VEF Spidola (VEF Spīdola, ВЭФ Спидола) was the first mass-produced transistor radio with short wave band in the Soviet Union (tube short wave receivers were produced for many years before). It was manufactured by the VEF factory in Riga, Latvia, since 1962. A small series under the name "Spidola" (Спидола ПМП-60) had been manufactured since 1960. It was named after the fictional witch Spīdola from the Latvian epic poem.

==History==
In many cases, the Spidola was used to listen to Western stations, such as the Voice of America, Radio Free Europe/Radio Liberty, BBC, and Deutsche Welle. The criminal prosecution of at least one Soviet dissident involved confiscation of the Spidola as an "instrument of crime," but without specifying the "crime" committed with the confiscated Spidola.

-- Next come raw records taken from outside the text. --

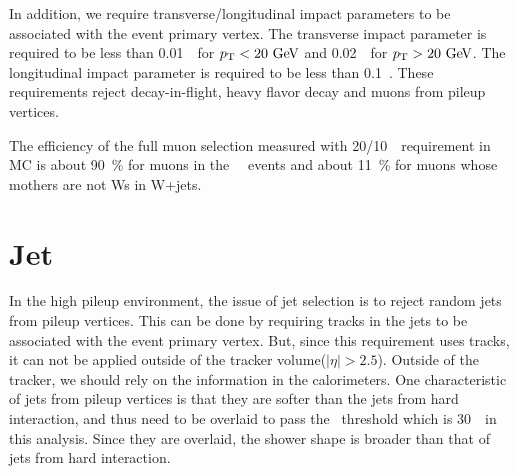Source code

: In addition, we require transverse/longitudinal impact parameters 
to be associated with the event primary vertex. 
The transverse impact parameter is required 
to be less than 0.01~\cm\ for $p_\mathrm{T}<20~\mathrm{Ge\kern -0.1em V}$ and 0.02~\cm\ for $p_\mathrm{T}>20~\mathrm{Ge\kern -0.1em V}$. 
The longitudinal impact parameter is required to be less than 0.1~\cm. 
These requirements reject decay-in-flight, heavy flavor decay and 
muons from pileup vertices. 


The efficiency of the full muon selection measured with 20/10~\GeV\ requirement 
in MC is about 90~\% for muons in the ~\GeV\ events 
and about 11~\% for muons whose mothers are not Ws in W+jets.

\section{ Jet }
\label{sec:jetselection}

In the high pileup environment, the issue of jet selection is to reject random 
jets from pileup vertices. This can be done by requiring tracks in the jets to 
be associated with the event primary vertex. But, since this requirement uses 
tracks, it can not be applied outside of the tracker volume($|\eta|>2.5$).
Outside of the tracker, we should rely on the information in the calorimeters. 
One characteristic of jets from pileup vertices is that they are softer than 
the jets from hard interaction, and thus need to be overlaid to pass the 
\pt\ threshold which is 30~\GeV\ in this analysis. Since they are overlaid, 
the shower shape is broader than that of jets from hard interaction.     

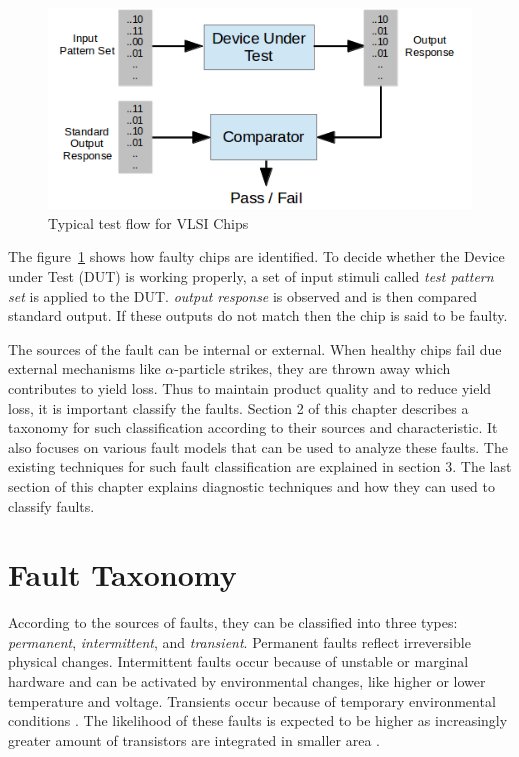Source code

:\begin{figure}[h]
  \begin{center}
    \captionsetup{justification=centering}
    \includegraphics[scale=0.75]{figures/vlsitesting.png}
    \caption{Typical test flow for VLSI Chips}
    \label{fig:vlsitesting}
  \end{center}
\end{figure}

The figure~\ref{fig:vlsitesting} shows how faulty chips are identified. To decide whether the Device under Test (DUT) is working properly, a set of input stimuli called \emph{test pattern set} is applied to the DUT. \emph{output response} is observed and is then compared standard output. If these outputs do not match then the chip is said to be faulty.

The sources of the fault can be internal or external. When healthy chips fail due external mechanisms like $\alpha$-particle strikes, they are thrown away which contributes to yield loss. Thus to maintain product quality and to reduce yield loss, it is important classify the faults. Section 2 of this chapter describes a taxonomy for such classification according to their sources and characteristic. It also focuses on various fault models that can be used to analyze these faults. The existing techniques for such fault classification are explained in section 3. The last section of this chapter explains diagnostic techniques and how they can used to classify faults.

\section{Fault Taxonomy}
\label{sec:secft}
According to the sources of faults, they can be classified into three types: \emph{permanent}, \emph{intermittent}, and \emph{transient}. Permanent faults reflect irreversible physical changes. Intermittent faults occur because of unstable or marginal hardware and can be activated by environmental changes, like higher or lower temperature and voltage. Transients occur because of temporary environmental conditions \cite{Constantinescu2003}. The likelihood of these faults is expected to be higher as increasingly greater amount of transistors are integrated in smaller area \cite{Constantinescu2007}.

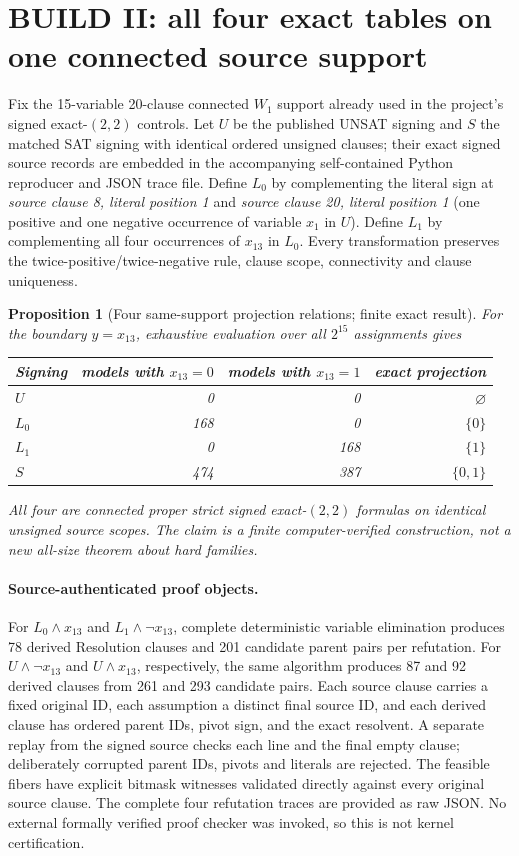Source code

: \documentclass[11pt]{article}
\newtheorem{proposition}[theorem]{Proposition}
\begin{document}
\section{BUILD II: all four exact tables on one connected source support}
Fix the 15-variable 20-clause connected $W_1$ support already used in the project's signed exact-$(2,2)$ controls. Let $U$ be the published UNSAT signing and $S$ the matched SAT signing with identical ordered unsigned clauses; their exact signed source records are embedded in the accompanying self-contained Python reproducer and JSON trace file. Define $L_0$ by complementing the literal sign at \emph{source clause 8, literal position 1} and \emph{source clause 20, literal position 1} (one positive and one negative occurrence of variable $x_1$ in $U$). Define $L_1$ by complementing all four occurrences of $x_{13}$ in $L_0$. Every transformation preserves the twice-positive/twice-negative rule, clause scope, connectivity and clause uniqueness.

\begin{proposition}[Four same-support projection relations; finite exact result]\label{finite}
For the boundary $y=x_{13}$, exhaustive evaluation over all $2^{15}$ assignments gives
\begin{center}\begin{tabular}{lrrr}\toprule
Signing & models with $x_{13}=0$ & models with $x_{13}=1$ & exact projection\\\midrule
$U$ & 0 & 0 & $\varnothing$\\
$L_0$ & 168 & 0 & $\{0\}$\\
$L_1$ & 0 & 168 & $\{1\}$\\
$S$ & 474 & 387 & $\{0,1\}$\\\bottomrule
\end{tabular}\end{center}
All four are connected proper strict signed exact-$(2,2)$ formulas on \emph{identical unsigned source scopes}. The claim is a finite computer-verified construction, not a new all-size theorem about hard families.
\end{proposition}

\paragraph{Source-authenticated proof objects.} For $L_0\wedge x_{13}$ and $L_1\wedge\neg x_{13}$, complete deterministic variable elimination produces 78 derived Resolution clauses and 201 candidate parent pairs per refutation. For $U\wedge\neg x_{13}$ and $U\wedge x_{13}$, respectively, the same algorithm produces 87 and 92 derived clauses from 261 and 293 candidate pairs. Each source clause carries a fixed original ID, each assumption a distinct final source ID, and each derived clause has ordered parent IDs, pivot sign, and the exact resolvent. A separate replay from the signed source checks each line and the final empty clause; deliberately corrupted parent IDs, pivots and literals are rejected. The feasible fibers have explicit bitmask witnesses validated directly against every original source clause. The complete four refutation traces are provided as raw JSON. No external formally verified proof checker was invoked, so this is not kernel certification.
\end{document}
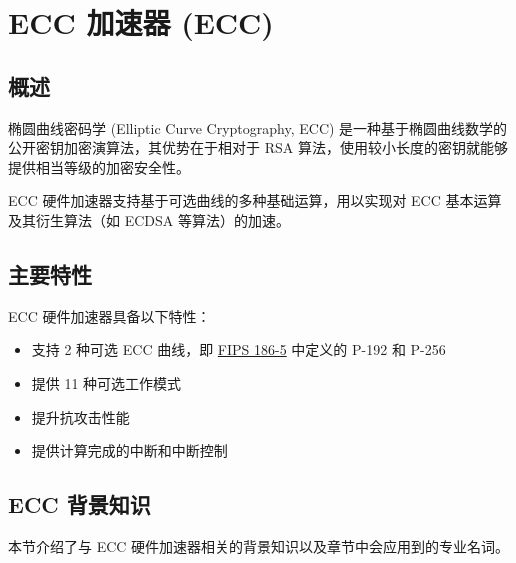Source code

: \documentclass[main\_\_CN.tex]{subfiles}
\begin{document}

\ifglobal
\else
    \listoftodos
    {\let\clearpage\relax \listofdonetodos}
    \tableofcontents
\fi



\hypertarget{ecc}{}
\chapter{ECC 加速器 (ECC)}
\label{mod:ecc}

\section{概述}

椭圆曲线密码学 (Elliptic Curve Cryptography, ECC) 是一种基于椭圆曲线数学的公开密钥加密演算法，其优势在于相对于 RSA 算法，使用较小长度的密钥就能够提供相当等级的加密安全性。

\chipname{} ECC 硬件加速器支持基于可选曲线的多种基础运算，用以实现对 ECC 基本运算及其衍生算法（如 ECDSA 等算法）的加速。

\section{主要特性}

\chipname{} ECC 硬件加速器具备以下特性：

\begin{itemize}
    \item 支持 2 种可选 ECC 曲线，即 \href{https://nvlpubs.nist.gov/nistpubs/FIPS/NIST.FIPS.186-5.pdf}{FIPS 186-5} 中定义的 P-192 和 P-256
    \item 提供 11 种可选工作模式
    \item 提升抗攻击性能
    \item 提供计算完成的中断和中断控制
\end{itemize}

\section{ECC 背景知识}

本节介绍了与 ECC 硬件加速器相关的背景知识以及章节中会应用到的专业名词。
\end{document}
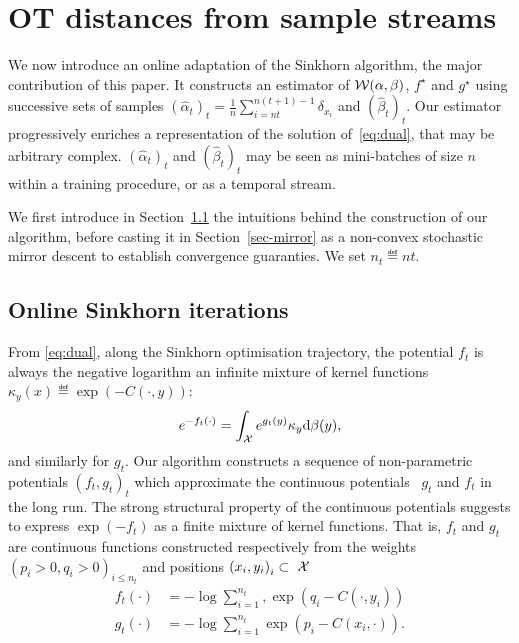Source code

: 
\section{OT distances from sample streams}

We now introduce an online adaptation of the Sinkhorn algorithm, the major
contribution of this paper. It constructs an estimator of
$\mathcal{W}(\alpha,\beta)$, $f^\star$ and $g^\star$ using successive sets of samples
$(\hat \alpha_t)_t = \frac{1}{n} \sum_{i=nt}^{n(t+1) - 1} \delta_{x_i}$ and
${(\hat \beta_t)}_t$. 
%
Our estimator progressively enriches a representation of the
solution of~\eqref{eq:dual}, that may be arbitrary complex. $(\hat \alpha_t)_t$
and $(\hat \beta_t)_t$ may be seen as mini-batches of size $n$ within a training procedure,
or as a temporal stream. 

We first introduce in Section~\ref{sec-online-sink-iter} the intuitions behind the construction of our algorithm,
before casting it in Section~\ref{sec-mirror} as a non-convex stochastic mirror descent to establish convergence guaranties. 
%
We set $n_t \eqdef nt$.


\subsection{Online Sinkhorn iterations}
\label{sec-online-sink-iter}

From \eqref{eq:dual}, along the Sinkhorn optimisation trajectory, the potential $f_t$ is always the negative logarithm an
infinite mixture of kernel functions $\kappa_y(x) \eqdef \exp(-C(\cdot, y))$:
\begin{equation*}
    e^{-f_t(\cdot)} = 
    \int_{\mathcal{X}} e^{g_t(y)}  \kappa_y  \textrm{d} \beta(y),
\end{equation*}
and similarly for $g_t$. Our algorithm constructs a sequence of
non-parametric potentials $(f_t, g_t)_t$ which approximate the continuous
potentials  $g_t$ and $f_t$ in the long run. The strong structural property of
the continuous potentials suggests to express
$\exp(-f_t)$ as a finite mixture of kernel functions.
That is, $f_t$ and $g_t$ are continuous functions constructed
respectively from the weights ${(p_i > 0, q_i > 0)}_{i \leq n_t}$ and
positions ${(x_i, y_i)}_{i} \subset~\mathcal{X}$
\begin{align}\label{eq:param}
    f_t(\cdot) &= - \log \sum_{i=1}^{n_t}, 
    \exp(q_i - C(\cdot, y_i)) \\
    g_t(\cdot) &= - \log \sum_{i=1}^{n_t}
    \exp(p_i - C(x_i, \cdot)).
\end{align}

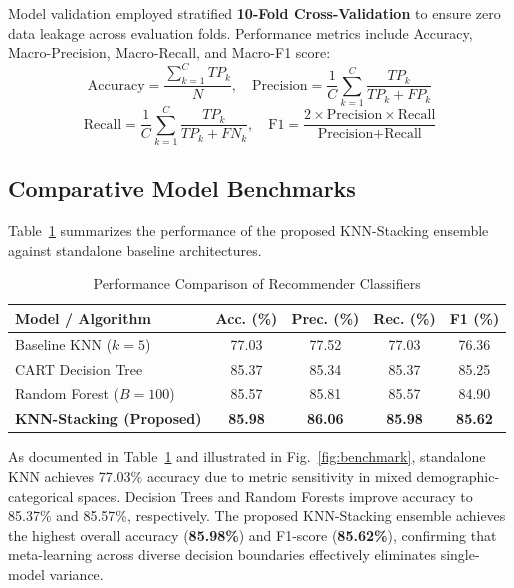 \documentclass[conference]{IEEEtran}
\begin{document}
Model validation employed stratified \textbf{10-Fold Cross-Validation} to ensure zero data leakage across evaluation folds. Performance metrics include Accuracy, Macro-Precision, Macro-Recall, and Macro-F1 score:
\begin{equation}
\text{Accuracy} = \frac{\sum_{k=1}^C TP_k}{N}, \quad \text{Precision} = \frac{1}{C}\sum_{k=1}^C \frac{TP_k}{TP_k + FP_k}
\end{equation}
\begin{equation}
\text{Recall} = \frac{1}{C}\sum_{k=1}^C \frac{TP_k}{TP_k + FN_k}, \quad \text{F1} = \frac{2 \times \text{Precision} \times \text{Recall}}{\text{Precision} + \text{Recall}}
\end{equation}

\subsection{Comparative Model Benchmarks}
Table~\ref{tab:results} summarizes the performance of the proposed KNN-Stacking ensemble against standalone baseline architectures.

\begin{table}[htbp]
\caption{Performance Comparison of Recommender Classifiers}
\begin{center}
\begin{tabular}{lcccc}
\toprule
\textbf{Model / Algorithm} & \textbf{Acc. (\%)} & \textbf{Prec. (\%)} & \textbf{Rec. (\%)} & \textbf{F1 (\%)} \\
\midrule
Baseline KNN ($k=5$) & 77.03 & 77.52 & 77.03 & 76.36 \\
CART Decision Tree & 85.37 & 85.34 & 85.37 & 85.25 \\
Random Forest ($B=100$) & 85.57 & 85.81 & 85.57 & 84.90 \\
\textbf{KNN-Stacking (Proposed)} & \textbf{85.98} & \textbf{86.06} & \textbf{85.98} & \textbf{85.62} \\
\bottomrule
\end{tabular}
\label{tab:results}
\end{center}
\end{table}

As documented in Table~\ref{tab:results} and illustrated in Fig.~\ref{fig:benchmark}, standalone KNN achieves 77.03\% accuracy due to metric sensitivity in mixed demographic-categorical spaces. Decision Trees and Random Forests improve accuracy to 85.37\% and 85.57\%, respectively. The proposed KNN-Stacking ensemble achieves the highest overall accuracy (\textbf{85.98\%}) and F1-score (\textbf{85.62\%}), confirming that meta-learning across diverse decision boundaries effectively eliminates single-model variance.
\end{document}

The word "spidola" was a genericised trademark for "transistor radio" for a long time in Russian (other synonyms included "transistor"). In Chukchi language, the word "spidola" is generic for any portable transistor radio.

== Specifications ==

First, "Spidola" was a ten-transistor, seven-band superheterodyne. Some versions were eight-band.
- Intermediate frequency: 465 kHz.
- Tuning range Longwave, Medium Wave and more than five short waves ranges (13, 16, 19, 25, 31, 41, 49 and 52–75 meters).
- Sensitivity: 1.5 - 2 mV/m (broadcast), 100 μV (short wave).
- Selectivity (±10 kHz): 32 dB or better
- Power supply: six D cells, or two 3R12 batteries, of 9 V total.
- Output power: 150 mW.
- Average current consumption: 25 mA.
- Dimensions: 275×197×90 mm.
- Weight without batteries: 2.2 kg.
- Price (after 1961 denomination): abt. 73 rubles.